───── STUDY MATERIAL ─────

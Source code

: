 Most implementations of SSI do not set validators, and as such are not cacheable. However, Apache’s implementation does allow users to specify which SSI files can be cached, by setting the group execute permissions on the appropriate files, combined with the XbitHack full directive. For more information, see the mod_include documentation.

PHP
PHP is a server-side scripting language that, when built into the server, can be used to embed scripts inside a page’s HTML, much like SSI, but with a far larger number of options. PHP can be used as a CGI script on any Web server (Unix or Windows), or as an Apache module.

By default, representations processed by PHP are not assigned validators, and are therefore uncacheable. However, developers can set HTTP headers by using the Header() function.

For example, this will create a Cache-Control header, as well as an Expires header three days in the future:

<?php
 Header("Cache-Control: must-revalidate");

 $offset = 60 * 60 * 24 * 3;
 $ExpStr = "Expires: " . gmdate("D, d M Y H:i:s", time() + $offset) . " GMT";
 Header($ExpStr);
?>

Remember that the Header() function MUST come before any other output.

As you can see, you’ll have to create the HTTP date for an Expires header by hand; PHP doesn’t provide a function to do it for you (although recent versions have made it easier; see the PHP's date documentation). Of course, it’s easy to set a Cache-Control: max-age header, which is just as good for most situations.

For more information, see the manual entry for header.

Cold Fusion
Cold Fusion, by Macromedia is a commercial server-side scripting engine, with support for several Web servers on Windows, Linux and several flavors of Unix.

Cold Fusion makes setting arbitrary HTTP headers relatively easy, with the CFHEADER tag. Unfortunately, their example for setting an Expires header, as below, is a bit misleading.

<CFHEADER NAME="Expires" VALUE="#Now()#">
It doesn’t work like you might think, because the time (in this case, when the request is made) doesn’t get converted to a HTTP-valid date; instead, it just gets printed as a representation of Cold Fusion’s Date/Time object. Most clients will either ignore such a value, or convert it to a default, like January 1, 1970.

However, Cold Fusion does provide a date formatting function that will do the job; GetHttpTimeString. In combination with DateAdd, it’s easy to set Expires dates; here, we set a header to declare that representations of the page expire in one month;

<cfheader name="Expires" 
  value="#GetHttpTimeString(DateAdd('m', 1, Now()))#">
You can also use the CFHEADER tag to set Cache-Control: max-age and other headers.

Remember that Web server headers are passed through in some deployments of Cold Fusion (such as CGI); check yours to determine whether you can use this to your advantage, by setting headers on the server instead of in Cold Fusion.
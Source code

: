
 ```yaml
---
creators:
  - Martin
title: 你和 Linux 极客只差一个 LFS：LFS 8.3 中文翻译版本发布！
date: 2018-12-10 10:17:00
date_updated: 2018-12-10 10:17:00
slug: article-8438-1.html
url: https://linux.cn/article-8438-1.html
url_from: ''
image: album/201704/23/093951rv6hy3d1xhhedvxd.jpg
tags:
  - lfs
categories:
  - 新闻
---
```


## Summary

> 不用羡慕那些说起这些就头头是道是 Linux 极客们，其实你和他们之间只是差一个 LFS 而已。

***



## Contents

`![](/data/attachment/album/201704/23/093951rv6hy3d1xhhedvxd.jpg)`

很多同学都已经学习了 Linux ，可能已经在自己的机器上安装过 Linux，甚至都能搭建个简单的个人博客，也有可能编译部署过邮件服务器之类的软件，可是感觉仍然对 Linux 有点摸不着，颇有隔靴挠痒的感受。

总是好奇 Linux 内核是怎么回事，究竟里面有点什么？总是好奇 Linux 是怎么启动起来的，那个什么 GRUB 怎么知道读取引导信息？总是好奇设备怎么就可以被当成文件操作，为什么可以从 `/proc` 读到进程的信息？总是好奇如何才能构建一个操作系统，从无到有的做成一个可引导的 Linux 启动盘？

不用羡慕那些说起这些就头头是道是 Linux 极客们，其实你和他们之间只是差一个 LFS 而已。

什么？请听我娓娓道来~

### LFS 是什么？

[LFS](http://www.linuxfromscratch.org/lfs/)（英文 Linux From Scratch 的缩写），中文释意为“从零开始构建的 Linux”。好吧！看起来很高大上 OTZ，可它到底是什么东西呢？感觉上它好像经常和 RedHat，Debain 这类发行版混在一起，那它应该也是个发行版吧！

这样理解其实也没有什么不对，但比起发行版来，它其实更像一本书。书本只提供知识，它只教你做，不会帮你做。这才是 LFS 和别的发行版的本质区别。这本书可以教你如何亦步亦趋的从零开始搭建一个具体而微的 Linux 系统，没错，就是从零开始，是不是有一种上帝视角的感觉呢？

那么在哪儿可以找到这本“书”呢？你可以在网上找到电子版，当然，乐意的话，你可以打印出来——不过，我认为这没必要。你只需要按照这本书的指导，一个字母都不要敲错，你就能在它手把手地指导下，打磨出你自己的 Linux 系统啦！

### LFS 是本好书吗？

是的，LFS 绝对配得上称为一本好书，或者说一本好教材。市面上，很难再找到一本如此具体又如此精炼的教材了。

─────

EXERCISE — Where a line above holds the string "album", copy that line.

REPLY TO THE TASK —
image: album/201704/23/093951rv6hy3d1xhhedvxd.jpg
`![](/data/attachment/album/201704/23/093951rv6hy3d1xhhedvxd.jpg)`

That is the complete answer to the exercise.